▶ **Task to complete**:
Return the entries that follow exactly, with no images.

Stored dataset items
★ ★ ★ ★ ★

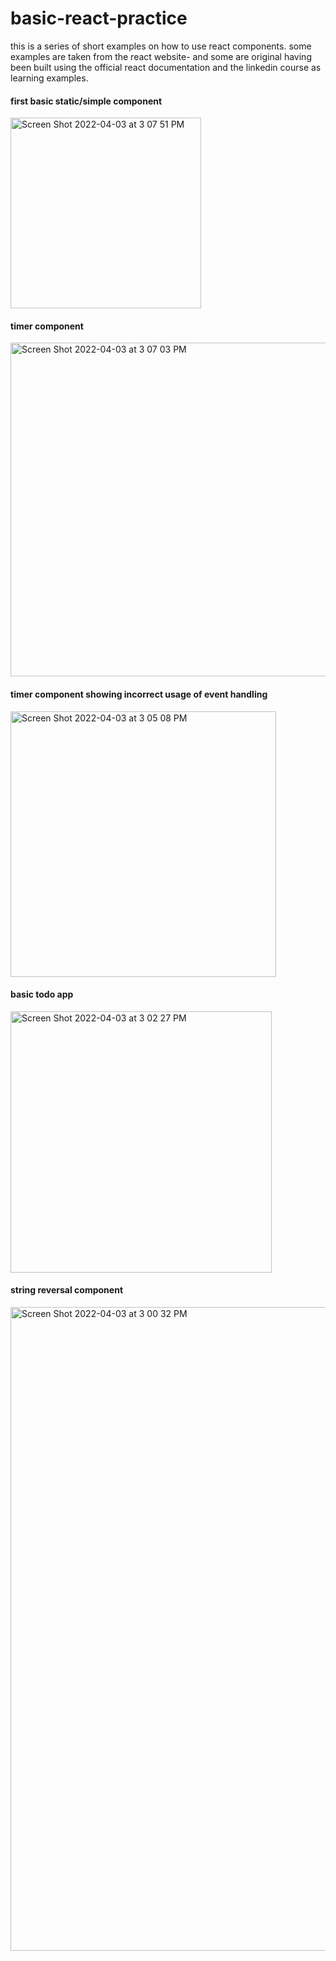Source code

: # basic-react-practice
this is a series of short examples on how to use react components.
some examples are taken from the react website- and some are original having been built using
the official react documentation and the linkedin course as learning examples.

#### first basic static/simple component 
<img width="305" alt="Screen Shot 2022-04-03 at 3 07 51 PM" src="https://user-images.githubusercontent.com/627740/161450800-1343866c-5262-4dd5-a428-d11eead6a547.png">

#### timer component 
<img width="534" alt="Screen Shot 2022-04-03 at 3 07 03 PM" src="https://user-images.githubusercontent.com/627740/161450769-9651884e-64df-44d5-9c28-a7c7f0cc5db4.png">

#### timer component showing incorrect usage of event handling 
<img width="425" alt="Screen Shot 2022-04-03 at 3 05 08 PM" src="https://user-images.githubusercontent.com/627740/161450721-80c127df-230e-40b1-9411-7f2f783c17f0.png">

#### basic todo app
<img width="418" alt="Screen Shot 2022-04-03 at 3 02 27 PM" src="https://user-images.githubusercontent.com/627740/161450606-708dfb6b-04cc-4a45-a333-240cfcf804fd.png">

#### string reversal component 
<img width="1030" alt="Screen Shot 2022-04-03 at 3 00 32 PM" src="https://user-images.githubusercontent.com/627740/161450531-defbe952-60c0-4a6f-b20e-2a488941de77.png">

★ ★ ★ ★ ★

▶ **Exercise solution**:
Source code

: # basic-react-practice
this is a series of short examples on how to use react components.
some examples are taken from the react website- and some are original having been built using
the official react documentation and the linkedin course as learning examples.

#### first basic static/simple component 
<img width="305" alt="Screen Shot 2022-04-03 at 3 07 51 PM" src="https://user-images.githubusercontent.com/627740/161450800-1343866c-5262-4dd5-a428-d11eead6a547.png">

#### timer component 
<img width="534" alt="Screen Shot 2022-04-03 at 3 07 03 PM" src="https://user-images.githubusercontent.com/627740/161450769-9651884e-64df-44d5-9c28-a7c7f0cc5db4.png">

#### timer component showing incorrect usage of event handling 
<img width="425" alt="Screen Shot 2022-04-03 at 3 05 08 PM" src="https://user-images.githubusercontent.com/627740/161450721-80c127df-230e-40b1-9411-7f2f783c17f0.png">

#### basic todo app
<img width="418" alt="Screen Shot 2022-04-03 at 3 02 27 PM" src="https://user-images.githubusercontent.com/627740/161450606-708dfb6b-04cc-4a45-a333-240cfcf804fd.png">

#### string reversal component 
<img width="1030" alt="Screen Shot 2022-04-03 at 3 00 32 PM" src="https://user-images.githubusercontent.com/627740/161450531-defbe952-60c0-4a6f-b20e-2a488941de77.png">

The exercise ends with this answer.